Détails de la morphologie de surface du squelette de corail.
Pour permettre d'avancer dans la compréhension de ces phénomènes de biominéralisation chez les coraux, des chercheurs du Centre Scientifique de Monaco, spécialisés dans la biologie et la physiologie des coraux, du LMCM de Paris et de l'IDES, spécialisés dans les analyses d'éléments traces et dans les processus de biominéralisation ont mené une étude sur des cultures de coraux.
Le squelette en formation de coraux appartenant au genre Porites (genre le plus souvent utilisé pour les reconstructions paléo-climatiques) a ainsi été incubé plusieurs fois dans de l'eau de mer contenant des concentrations plus importantes en strontium 86 (86Sr), par rapport aux concentrations naturelles de l'eau de mer. La distribution de ce 86Sr dans le squelette a ensuite été cartographiée à l'aide de la sonde ionique nanoSIMS et comparée à l'ultra structure de ce squelette, obtenue par microscopie électronique à balayage. L'avantage de cette nouvelle technique, par rapport à d'autres techniques de marquage du squelette, est qu'elle ne nécessite pas l'ajout de produits chimiques dans l'eau et ne perturbe donc pas les processus de calcification.

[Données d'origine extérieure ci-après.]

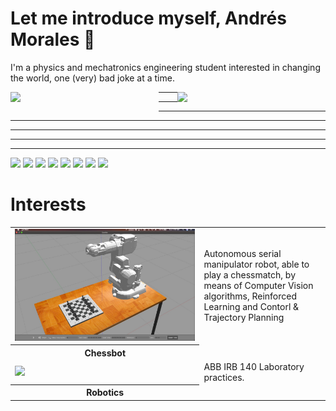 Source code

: # Let me introduce myself, Andrés Morales 👋
I'm a physics and mechatronics engineering student interested in changing the world, one (very) bad joke at a time. 

<div style = "display: block" >
<img style="margin-bottom: 20px" src = "https://github-readme-stats.vercel.app/api?username=mora200217&theme=radical" align = "left" width = "47%"/> 
<img src = "https://github-readme-stats.vercel.app/api/top-langs/?username=mora200217&layout=compact" align = "right" width = "47%"/> 
</div>

<hr>
<hr>
<hr>
<hr>
<hr>
<hr>
<hr>

<div>

<img src = "https://img.shields.io/badge/c++-%2300599C.svg?style=for-the-badge&logo=c%2B%2B&logoColor=white" /> 
<img src = "https://img.shields.io/badge/python-3670A0?style=for-the-badge&logo=python&logoColor=ffdd54" /> 
<img src = "https://img.shields.io/badge/ruby-%23CC342D.svg?style=for-the-badge&logo=ruby&logoColor=white" /> 
<img src = "https://img.shields.io/badge/javascript-%23323330.svg?style=for-the-badge&logo=javascript&logoColor=%23F7DF1E" /> 
<img src = "https://img.shields.io/badge/java-%23ED8B00.svg?style=for-the-badge&logo=java&logoColor=white" /> 
<img src = "https://img.shields.io/badge/html5-%23E34F26.svg?style=for-the-badge&logo=html5&logoColor=white" /> 
<img src = "https://img.shields.io/badge/css3-%231572B6.svg?style=for-the-badge&logo=css3&logoColor=white" /> 
<img src = "https://img.shields.io/badge/c-%2300599C.svg?style=for-the-badge&logo=c&logoColor=white" /> 

</div>




<h1> Interests </h1> 
<table>
  <tr>
    <td width = "60%">
      <img width = "100%" src = "https://github.com/mora200217/mora200217/blob/main/WhatsApp%20Image%202022-08-18%20at%202.31.11%20PM.jpeg" />   
    </td>
    <td> 
Autonomous serial manipulator robot, able to play a chessmatch, by means of Computer Vision algorithms, Reinforced Learning and Contorl & Trajectory Planning
    </td>
  </tr>
    <tr>
    <th>
      Chessbot
    </th>
  </tr>
  
  <tr>
    <td width = "60%">
      <img width = "100%" src = "https://github.com/mora200217/mora200217/blob/main/ezgif-1-f322e576f1.gif" />   
    </td>
    <td> 
ABB IRB 140 Laboratory practices.
    </td>
  </tr>
    <tr>
    <th>
      Robotics
    </th>
  </tr>
  </table> 


</ul> 
<!--
**mora200217/mora200217** is a ✨ _special_ ✨ repository because its `README.md` (this file) appears on your GitHub profile.

Here are some ideas to get you started:

- 🔭 I’m currently working on ...
- 🌱 I’m currently learning ...
- 👯 I’m looking to collaborate on ...
- 🤔 I’m looking for help with ...
- 💬 Ask me about ...
- 📫 How to reach me: ...
- 😄 Pronouns: ...
- ⚡ Fun fact: ...
-->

Les colonies coralliennes recouvrent leur squelette carbonaté et le secrètent tout à la fois. Selon la plupart des modèles géochimiques, il existerait entre la surface du squelette en formation et la couche cellulaire responsable de sa sécrétion (cellules "calicoblastiques" ) un fluide calcifiant appelé "Fluide Extracellulaire Calcifiant" (ECF). Le résultat majeur de cette étude est de révéler que la zone de squelette marquée au 86Sr n'est pas régulièrement distribuée le long du squelette nouvellement formé, comme on pouvait s'y attendre, mais est au contraire localisé dans des zones qui sembleraient distinctes et isolées.
Ces observations ont d'importantes implications pour la caractérisation du "Fluide Extracellulaire Calcifiant". Selon ces dernières observations au nanoSIMS, cet hypothétique réservoir d'ECF ne formerait pas un compartiment continu le long de la surface du squelette, ses dimensions latérales ne pourraient dépasser la dimension des zones marquées au 86Sr (soit 5-10 µm) et les cellules calicoblastiques seraient à certains endroits au contact direct du squelette.

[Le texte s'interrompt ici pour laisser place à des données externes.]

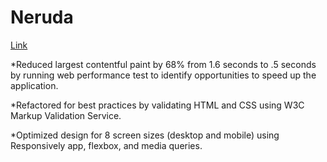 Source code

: # Neruda

[Link](https://aventine-hub.github.io/neruda/)

*Reduced largest contentful paint by 68% from 1.6 seconds to .5 seconds by running web performance test to identify opportunities to speed up the application.

*Refactored for best practices by validating HTML and CSS using W3C Markup Validation Service. 

*Optimized design for 8 screen sizes (desktop and mobile) using Responsively app, flexbox, and media queries.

Ces nouvelles possibilités expérimentales ouvrent de nouvelles perspectives dans la compréhension des processus de biomineralisation de nombreux organismes marins.

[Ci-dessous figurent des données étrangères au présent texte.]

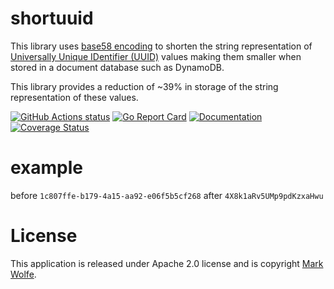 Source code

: # shortuuid

This library uses [base58 encoding](https://en.wikipedia.org/wiki/Base58) to shorten the string representation of [Universally Unique IDentifier (UUID)](https://tools.ietf.org/html/rfc4122) values making them smaller when stored in a document database such as DynamoDB.

This library provides a reduction of ~39% in storage of the string representation of these values.

[![GitHub Actions status](https://github.com/wolfeidau/shortuuid/workflows/Go/badge.svg?branch=master)](https://github.com/wolfeidau/shortuuid/actions?query=workflow%3AGo)
[![Go Report Card](https://goreportcard.com/badge/github.com/wolfeidau/shortuuid)](https://goreportcard.com/report/github.com/wolfeidau/shortuuid) [![Documentation](https://godoc.org/github.com/wolfeidau/shortuuid?status.svg)](https://godoc.org/github.com/wolfeidau/shortuuid) [![Coverage Status](https://coveralls.io/repos/github/wolfeidau/shortuuid/badge.svg?branch=master)](https://coveralls.io/github/wolfeidau/shortuuid?branch=master)


# example

before `1c807ffe-b179-4a15-aa92-e06f5b5cf268`
after  `4X8k1aRv5UMp9pdKzxaHwu`

# License

This application is released under Apache 2.0 license and is copyright [Mark Wolfe](https://www.wolfe.id.au).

Le corail vivant durant une expérience de croissance en milieu enrichi en 86Sr.
Note:
La sonde ionique Nanosims est un spectromètre de masse, instrument national de l'INSU hébergé au Muséum, montrant une extrême sensibilité de mesure alliée à une résolution spatiale jusqu'ici inégalée (en dessous du nanomètre) permettant d'imager la distribution des éléments traces, ici au niveau de l'ultra-structure du squelette des coraux.